====== Records supplied

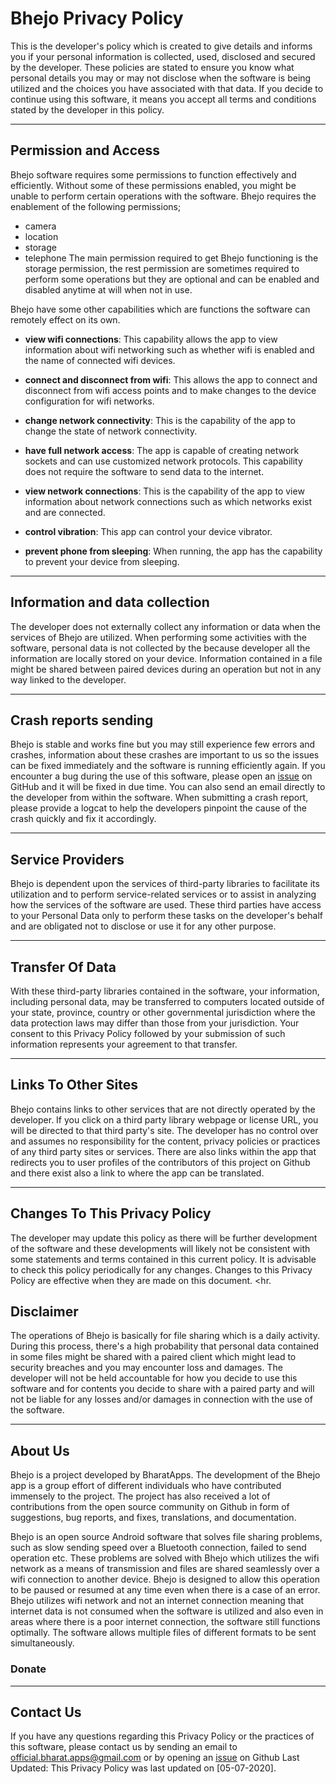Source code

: # Bhejo Privacy Policy
This is the developer's policy which is created to give details and informs you if your personal information is collected, used, disclosed and secured by the developer. These policies are stated to ensure you know what personal details you may or may not disclose when the software is being utilized and the choices you have associated with that data. If you decide to continue using this software, it means you accept all terms and conditions stated by the developer in this policy. <hr>

## Permission and Access

Bhejo software requires some permissions to function effectively and efficiently. Without some of these permissions enabled, you might be unable to perform certain operations with the software.
Bhejo requires the enablement of the following permissions;
- camera
- location
- storage
- telephone
The main permission required to get Bhejo functioning is the storage permission, the rest permission are sometimes required to perform some operations but they are optional and can be enabled and disabled anytime at will when not in use.

Bhejo have some other capabilities which are functions the software can remotely effect on its own.

- **view wifi connections**: This capability allows the app to view information about wifi networking such as whether wifi is enabled and the name of connected wifi devices.

- **connect and disconnect from wifi**: This allows the app to connect and disconnect from wifi access points and to make changes to the device configuration for wifi networks.

- **change network connectivity**: This is the capability of the app to change the state of network connectivity.

- **have full network access**: The app is capable of creating network sockets and can use customized network protocols. This capability does not require the software to send data to the internet.

- **view network connections**: This is the capability of the app to view information about network connections such as which networks exist and are connected.

- **control vibration**: This app can control your device vibrator.

- **prevent phone from sleeping**: When running, the app has the capability to prevent your device from sleeping.  

<hr>

## Information and data collection

The developer does not externally collect any information or data when the services of Bhejo are utilized. When performing some activities with the software, personal data is not collected by the because developer all the information are locally stored on your device. Information contained in a file might be shared between paired devices during an operation but not in any way linked to the developer. 
<hr>

## Crash reports sending

Bhejo is stable and works fine but you may still experience few errors and crashes, information about these crashes are important to us so the issues can be fixed immediately and the software is running efficiently again.
If you encounter a bug during the use of this software, please open an [issue](https://github.com/BharatAppsOfficial/Bhejo/issues/new) on GitHub and it will be fixed in due time. You can also send an email directly to the developer from within the software. When submitting a crash report, please provide a logcat to help the developers pinpoint the cause of the crash quickly and fix it accordingly. <hr>

## Service Providers

Bhejo is dependent upon the services of third-party libraries to facilitate its utilization and to perform service-related services or to assist in analyzing how the services of the software are used.
These third parties have access to your Personal Data only to perform these tasks on the developer's behalf and are obligated not to disclose or use it for any other purpose. <hr>


## Transfer Of Data

With these third-party libraries contained in the software, your information, including personal data, may be transferred to computers located outside of your state, province, country or other governmental jurisdiction where the data protection laws may differ than those from your jurisdiction. Your consent to this Privacy Policy followed by your submission of such information represents your agreement to that transfer. <hr>

## Links To Other Sites

Bhejo contains links to other services that are not directly operated by the developer. If you click on a third party library webpage or license URL, you will be directed to that third party's site.
The developer has no control over and assumes no responsibility for the content, privacy policies or practices of any third party sites or services.
There are also links within the app that redirects you to user profiles of the contributors of this project on Github and there exist also a link to where the app can be translated. <hr>

## Changes To This Privacy Policy

The developer may update this policy as there will be further development of the software and these developments will likely not be consistent with some statements and terms contained in this current policy.
It is advisable to check this policy periodically for any changes. Changes to this Privacy Policy are effective when they are made on this document. <hr.

## Disclaimer

The operations of Bhejo is basically for file sharing which is a daily activity. During this process, there's a high probability that personal data contained in some files might be shared with a paired client which might lead to security breaches and you may encounter loss and damages. The developer will not be held accountable for how you decide to use this software and for contents you decide to share with a paired party and will not be liable for any losses and/or damages in connection with the use of the software. <hr>

## About Us

Bhejo is a project developed by BharatApps. The development of the Bhejo app is a group effort of different individuals who have contributed immensely to the project. The project has also received a lot of contributions from the open source community on Github in form of suggestions, bug reports, and fixes, translations, and documentation.

Bhejo is an open source Android software that solves file sharing problems, such as slow sending speed over a Bluetooth connection, failed to send operation etc. These problems are solved with Bhejo which utilizes the wifi network as a means of transmission and files are shared seamlessly over a wifi connection to another device. Bhejo is designed to allow this operation to be paused or resumed at any time even when there is a case of an error. Bhejo utilizes wifi network and not an internet connection meaning that internet data is not consumed when the software is utilized and also even in areas where there is a poor internet connection, the software still functions optimally.
The software allows multiple files of different formats to be sent simultaneously.

### Donate

<hr>

## Contact Us

If you have any questions regarding this Privacy Policy or the practices of this software, please contact us by sending an email to official.bharat.apps@gmail.com or by opening an [issue](https://github.com/BharatAppsOfficial/Bhejo/issues/new) on Github
Last Updated: This Privacy Policy was last updated on [05-07-2020].
 
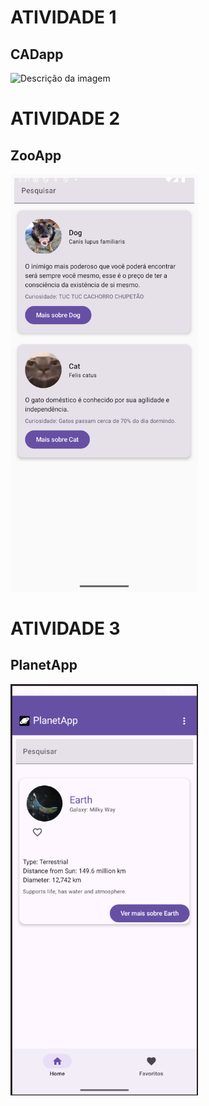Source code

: # ATIVIDADE 1
## CADapp



<img src="https://github.com/user-attachments/assets/592a9c87-887d-47d3-913d-4c226c79673a" alt="Descrição da imagem" width="300" />

# ATIVIDADE 2 
## ZooApp
<img src="\ZooApp\Screenshot_20250515_003206.png" alt="Descrição da imagem" width="300" />

# ATIVIDADE 3
## PlanetApp
<img src="\PlanetApp\qwopdjq230.png" alt="Descrição da imagem" width="300" />
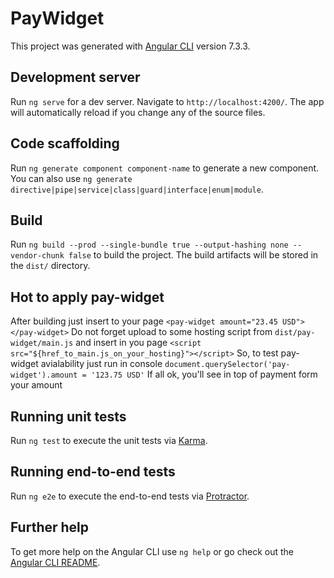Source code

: # PayWidget

This project was generated with [Angular CLI](https://github.com/angular/angular-cli) version 7.3.3.

## Development server

Run `ng serve` for a dev server. Navigate to `http://localhost:4200/`. The app will automatically reload if you change any of the source files.

## Code scaffolding

Run `ng generate component component-name` to generate a new component. You can also use `ng generate directive|pipe|service|class|guard|interface|enum|module`.

## Build

Run `ng build --prod --single-bundle true --output-hashing none --vendor-chunk false`
to build the project. The build artifacts will be stored in the `dist/` directory.

## Hot to apply pay-widget

After building just insert to your page `<pay-widget amount="23.45 USD"></pay-widget>`
Do not forget upload to some hosting script from `dist/pay-widget/main.js` and insert
in you page `<script src="${href_to_main.js_on_your_hosting}"></script>`
So, to test pay-widget avialability just run in console
`document.querySelector('pay-widget').amount = '123.75 USD'`
If all ok, you'll see in top of payment form your amount

## Running unit tests

Run `ng test` to execute the unit tests via [Karma](https://karma-runner.github.io).

## Running end-to-end tests

Run `ng e2e` to execute the end-to-end tests via [Protractor](http://www.protractortest.org/).

## Further help

To get more help on the Angular CLI use `ng help` or go check out the [Angular CLI README](https://github.com/angular/angular-cli/blob/master/README.md).
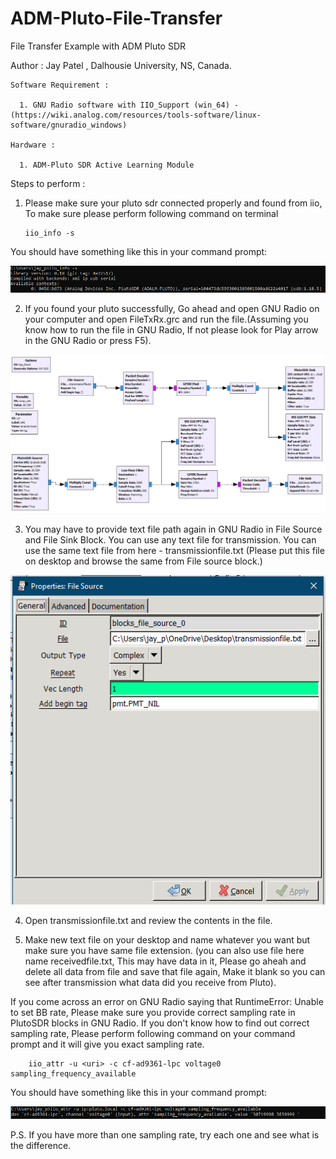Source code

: # ADM-Pluto-File-Transfer
File Transfer Example with ADM Pluto SDR

Author : Jay Patel , Dalhousie University, NS, Canada.

    Software Requirement :

      1. GNU Radio software with IIO_Support (win_64) - (https://wiki.analog.com/resources/tools-software/linux-software/gnuradio_windows) 
      
    Hardware :
      
      1. ADM-Pluto SDR Active Learning Module
      
Steps to perform :

1. Please make sure your pluto sdr connected properly and found from iio, To make sure please perform following command on terminal

       iio_info -s
       
 You should have something like this in your command prompt:
 
 <img src="cmd.PNG">
       
2. If you found your pluto successfully, Go ahead and open GNU Radio on your computer and open FileTxRx.grc and run the file.(Assuming you know how to run the file in GNU Radio, If not please look for Play arrow in the GNU Radio or press F5).

<img src="FileTxRx.PNG">

3. You may have to provide text file path again in GNU Radio in File Source and File Sink Block. You can use any text file for transmission. You can use the same text file from here - transmissionfile.txt (Please put this file on desktop and browse the same from File source block.)

 <img src="filesourceblock.PNG">

4. Open transmissionfile.txt and review the contents in the file.

5. Make new text file on your desktop and name whatever you want but make sure you have same file extension. (you can also use file here name receivedfile.txt, This may have data in it, Please go aheah and delete all data from file and save that file again, Make it blank so you can see after transmission what data did you receive from Pluto).

If you come across an error on GNU Radio saying that RuntimeError: Unable to set BB rate, Please make sure you provide correct sampling rate in PlutoSDR blocks in GNU Radio. If you don't know how to find out correct sampling rate, Please perform following command on your command prompt and it will give you exact sampling rate.

        iio_attr -u <uri> -c cf-ad9361-lpc voltage0 sampling_frequency_available
        
 You should have something like this in your command prompt:
 
  <img src="cmd1.PNG">
        
P.S. If you have more than one sampling rate, try each one and see what is the difference.




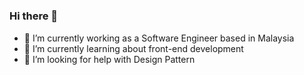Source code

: ### Hi there 👋

- 🔭 I’m currently working as a Software Engineer based in Malaysia <img height="15" src="https://www.countryflags.com/wp-content/uploads/malaysia-flag-png-xl.png">
- 🌱 I’m currently learning about front-end development
- 🤔 I’m looking for help with Design Pattern
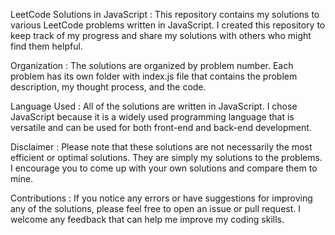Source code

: LeetCode Solutions in JavaScript :
This repository contains my solutions to various LeetCode problems written in JavaScript. I created this repository to keep track of my progress and share my solutions with others who might find them helpful.

Organization :
The solutions are organized by problem number. Each problem has its own folder with index.js file that contains the problem description, my thought process, and the code.

Language Used :
All of the solutions are written in JavaScript. I chose JavaScript because it is a widely used programming language that is versatile and can be used for both front-end and back-end development.

Disclaimer : 
Please note that these solutions are not necessarily the most efficient or optimal solutions. They are simply my solutions to the problems. I encourage you to come up with your own solutions and compare them to mine.

Contributions :
If you notice any errors or have suggestions for improving any of the solutions, please feel free to open an issue or pull request. I welcome any feedback that can help me improve my coding skills.
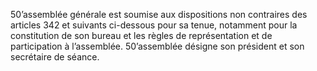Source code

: 50’assemblée générale est soumise aux dispositions non contraires des articles 342 et suivants ci-dessous pour sa tenue, notamment pour la constitution de son bureau et les règles de représentation et de participation à l’assemblée.
50’assemblée désigne son président et son secrétaire de séance.
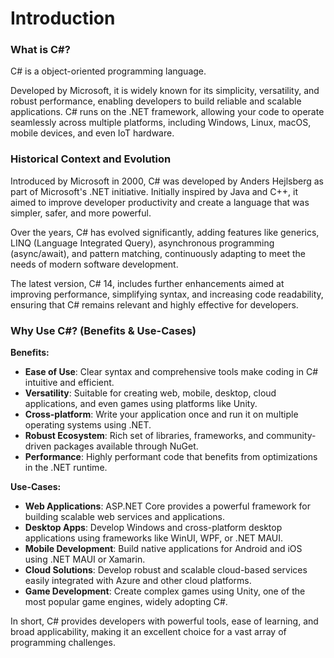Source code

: # Introduction

### What is C#?

C# is a object-oriented programming language.&#x20;

Developed by Microsoft, it is widely known for its simplicity, versatility, and robust performance, enabling developers to build reliable and scalable applications. C# runs on the .NET framework, allowing your code to operate seamlessly across multiple platforms, including Windows, Linux, macOS, mobile devices, and even IoT hardware.

### Historical Context and Evolution

Introduced by Microsoft in 2000, C# was developed by Anders Hejlsberg as part of Microsoft's .NET initiative. Initially inspired by Java and C++, it aimed to improve developer productivity and create a language that was simpler, safer, and more powerful.

Over the years, C# has evolved significantly, adding features like generics, LINQ (Language Integrated Query), asynchronous programming (async/await), and pattern matching, continuously adapting to meet the needs of modern software development.

The latest version, C# 14, includes further enhancements aimed at improving performance, simplifying syntax, and increasing code readability, ensuring that C# remains relevant and highly effective for developers.

### Why Use C#? (Benefits & Use-Cases)

**Benefits:**

* **Ease of Use**: Clear syntax and comprehensive tools make coding in C# intuitive and efficient.
* **Versatility**: Suitable for creating web, mobile, desktop, cloud applications, and even games using platforms like Unity.
* **Cross-platform**: Write your application once and run it on multiple operating systems using .NET.
* **Robust Ecosystem**: Rich set of libraries, frameworks, and community-driven packages available through NuGet.
* **Performance**: Highly performant code that benefits from optimizations in the .NET runtime.

**Use-Cases:**

* **Web Applications**: ASP.NET Core provides a powerful framework for building scalable web services and applications.
* **Desktop Apps**: Develop Windows and cross-platform desktop applications using frameworks like WinUI, WPF, or .NET MAUI.
* **Mobile Development**: Build native applications for Android and iOS using .NET MAUI or Xamarin.
* **Cloud Solutions**: Develop robust and scalable cloud-based services easily integrated with Azure and other cloud platforms.
* **Game Development**: Create complex games using Unity, one of the most popular game engines, widely adopting C#.

In short, C# provides developers with powerful tools, ease of learning, and broad applicability, making it an excellent choice for a vast array of programming challenges.
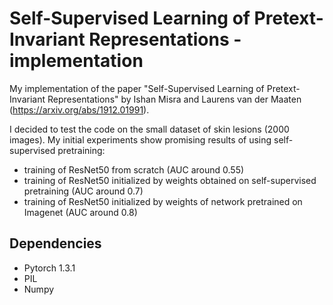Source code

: # Self-Supervised Learning of Pretext-Invariant Representations - implementation

My implementation of the paper "Self-Supervised Learning of Pretext-Invariant Representations" by Ishan Misra and Laurens van der Maaten (https://arxiv.org/abs/1912.01991).

I decided to test the code on the small dataset of skin lesions (2000 images). My initial experiments show promising results of using self-supervised pretraining:
- training of ResNet50 from scratch (AUC around 0.55)
- training of ResNet50 initialized by weights obtained on self-supervised pretraining (AUC around 0.7)
- training of ResNet50 initialized by weights of network pretrained on Imagenet (AUC around 0.8)


## Dependencies
- Pytorch 1.3.1
- PIL
- Numpy 


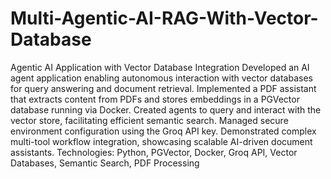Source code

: # Multi-Agentic-AI-RAG-With-Vector-Database
Agentic AI Application with Vector Database Integration
Developed an AI agent application enabling autonomous interaction with vector databases for query answering and document retrieval. Implemented a PDF assistant that extracts content from PDFs and stores embeddings in a PGVector database running via Docker. Created agents to query and interact with the vector store, facilitating efficient semantic search. Managed secure environment configuration using the Groq API key. Demonstrated complex multi-tool workflow integration, showcasing scalable AI-driven document assistants.
Technologies: Python, PGVector, Docker, Groq API, Vector Databases, Semantic Search, PDF Processing
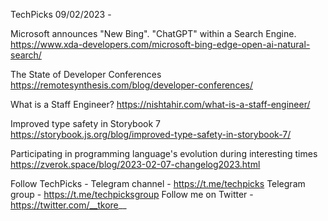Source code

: TechPicks 09/02/2023 -

Microsoft announces "New Bing". "ChatGPT" within a Search Engine.
https://www.xda-developers.com/microsoft-bing-edge-open-ai-natural-search/

The State of Developer Conferences
https://remotesynthesis.com/blog/developer-conferences/

What is a Staff Engineer?
https://nishtahir.com/what-is-a-staff-engineer/

Improved type safety in Storybook 7
https://storybook.js.org/blog/improved-type-safety-in-storybook-7/

Participating in programming language's evolution during interesting times
https://zverok.space/blog/2023-02-07-changelog2023.html

Follow TechPicks -
Telegram channel - https://t.me/techpicks
Telegram group - https://t.me/techpicksgroup
Follow me on Twitter - https://twitter.com/__tkore__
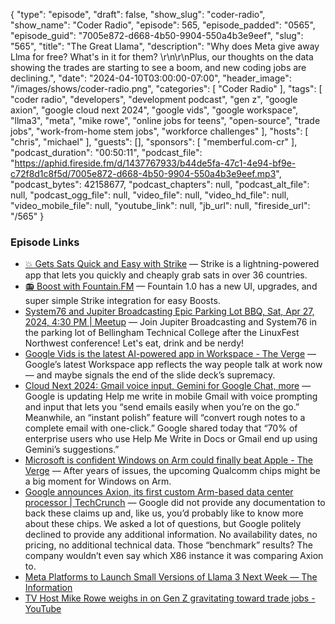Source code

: {
  "type": "episode",
  "draft": false,
  "show_slug": "coder-radio",
  "show_name": "Coder Radio",
  "episode": 565,
  "episode_padded": "0565",
  "episode_guid": "7005e872-d668-4b50-9904-550a4b3e9eef",
  "slug": "565",
  "title": "The Great Llama",
  "description": "Why does Meta give away Llma for free? What's in it for them? \r\n\r\nPlus, our thoughts on the data showing the trades are starting to see a boom, and new coding jobs are declining.",
  "date": "2024-04-10T03:00:00-07:00",
  "header_image": "/images/shows/coder-radio.png",
  "categories": [
    "Coder Radio"
  ],
  "tags": [
    "coder radio",
    "developers",
    "development podcast",
    "gen z",
    "google axion",
    "google cloud next 2024",
    "google vids",
    "google workspace",
    "llma3",
    "meta",
    "mike rowe",
    "online jobs for teens",
    "open-source",
    "trade jobs",
    "work-from-home stem jobs",
    "workforce challenges"
  ],
  "hosts": [
    "chris",
    "michael"
  ],
  "guests": [],
  "sponsors": [
    "memberful.com-cr"
  ],
  "podcast_duration": "00:50:11",
  "podcast_file": "https://aphid.fireside.fm/d/1437767933/b44de5fa-47c1-4e94-bf9e-c72f8d1c8f5d/7005e872-d668-4b50-9904-550a4b3e9eef.mp3",
  "podcast_bytes": 42158677,
  "podcast_chapters": null,
  "podcast_alt_file": null,
  "podcast_ogg_file": null,
  "video_file": null,
  "video_hd_file": null,
  "video_mobile_file": null,
  "youtube_link": null,
  "jb_url": null,
  "fireside_url": "/565"
}


### Episode Links

  * [💥 Gets Sats Quick and Easy with Strike](https://strike.me/ "💥 Gets Sats Quick and Easy with Strike") — Strike is a lightning-powered app that lets you quickly and cheaply grab sats in over 36 countries.
  * [📻 Boost with Fountain.FM](https://www.fountain.fm/ "📻 Boost with Fountain.FM") — Fountain 1.0 has a new UI, upgrades, and super simple Strike integration for easy Boosts.
  * [System76 and Jupiter Broadcasting Epic Parking Lot BBQ, Sat, Apr 27, 2024, 4:30 PM | Meetup](https://www.meetup.com/system76-community/events/299957317/ "System76 and Jupiter Broadcasting Epic Parking Lot BBQ, Sat, Apr 27, 2024, 4:30 PM | Meetup") — Join Jupiter Broadcasting and System76 in the parking lot of Bellingham Technical College after the LinuxFest Northwest conference! Let's eat, drink and be nerdy!
  * [Google Vids is the latest AI-powered app in Workspace - The Verge](https://www.theverge.com/2024/4/9/24124168/google-vids-video-ai-workspace-app "Google Vids is the latest AI-powered app in Workspace - The Verge") — Google’s latest Workspace app reflects the way people talk at work now — and maybe signals the end of the slide deck’s supremacy.
  * [Cloud Next 2024: Gmail voice input, Gemini for Google Chat, more](https://9to5google.com/2024/04/09/google-workspace-cloud-next-2024/ "Cloud Next 2024: Gmail voice input, Gemini for Google Chat, more") — Google is updating Help me write in mobile Gmail with voice prompting and input that lets you “send emails easily when you’re on the go.” Meanwhile, an “instant polish” feature will “convert rough notes to a complete email with one-click.” Google shared today that “70% of enterprise users who use Help Me Write in Docs or Gmail end up using Gemini’s suggestions.”
  * [Microsoft is confident Windows on Arm could finally beat Apple - The Verge](https://www.theverge.com/2024/4/8/24116587/microsoft-macbook-air-surface-arm-qualcomm-snapdragon-x-elite "Microsoft is confident Windows on Arm could finally beat Apple - The Verge") — After years of issues, the upcoming Qualcomm chips might be a big moment for Windows on Arm.
  * [Google announces Axion, its first custom Arm-based data center processor | TechCrunch](https://techcrunch.com/2024/04/09/google-announces-axion-its-first-custom-arm-based-data-center-processor/ "Google announces Axion, its first custom Arm-based data center processor | TechCrunch") — Google did not provide any documentation to back these claims up and, like us, you’d probably like to know more about these chips. We asked a lot of questions, but Google politely declined to provide any additional information. No availability dates, no pricing, no additional technical data. Those “benchmark” results? The company wouldn’t even say which X86 instance it was comparing Axion to.
  * [Meta Platforms to Launch Small Versions of Llama 3 Next Week — The Information](https://www.theinformation.com/articles/meta-platforms-to-launch-small-versions-of-llama-3-next-week "Meta Platforms to Launch Small Versions of Llama 3 Next Week — The Information")
  * [TV Host Mike Rowe weighs in on Gen Z gravitating toward trade jobs - YouTube](https://www.youtube.com/watch?v=9k3ShxE2VOw "TV Host Mike Rowe weighs in on Gen Z gravitating toward trade jobs - YouTube")



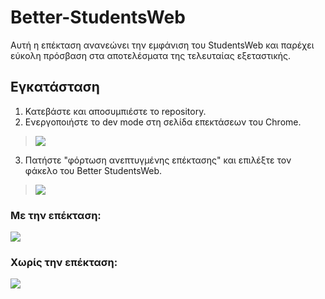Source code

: # Better-StudentsWeb
Αυτή η επέκταση ανανεώνει την εμφάνιση του StudentsWeb και παρέχει εύκολη πρόσβαση στα αποτελέσματα της τελευταίας εξεταστικής.

## Εγκατάσταση
1) Κατεβάστε και αποσυμπιέστε το repository.
2) Ενεργοποιήστε το dev mode στη σελίδα επεκτάσεων του Chrome.

>![](https://i.imgur.com/w5biFsn.png)

3) Πατήστε "φόρτωση ανεπτυγμένης επέκτασης" και επιλέξτε τον φάκελο του Better StudentsWeb.

>![](https://i.imgur.com/759XY8H.png)


### Με την επέκταση:
![](https://i.imgur.com/6HIZ8EQ.png)
### Χωρίς την επέκταση:
![](https://i.imgur.com/r882h9N.png)
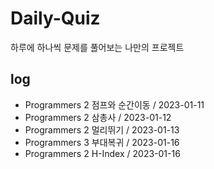 # Daily-Quiz

하루에 하나씩 문제를 풀어보는 나만의 프로젝트

## log
- Programmers 2 점프와 순간이동 / 2023-01-11
- Programmers 2 삼총사 / 2023-01-12
- Programmers 2 멀리뛰기 / 2023-01-13
- Programmers 3 부대복귀 / 2023-01-16
- Programmers 2 H-Index / 2023-01-16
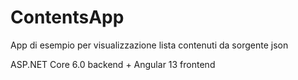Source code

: # ContentsApp
App di esempio per visualizzazione lista contenuti da sorgente json

ASP.NET Core 6.0 backend + Angular 13 frontend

============

## Work instruction:
Copy each line of the preceding data that contains the string "syntax".

## The answer:
The latest version, C# 14, includes further enhancements aimed at improving performance, simplifying syntax, and increasing code readability, ensuring that C# remains relevant and highly effective for developers.
* **Ease of Use**: Clear syntax and comprehensive tools make coding in C# intuitive and efficient.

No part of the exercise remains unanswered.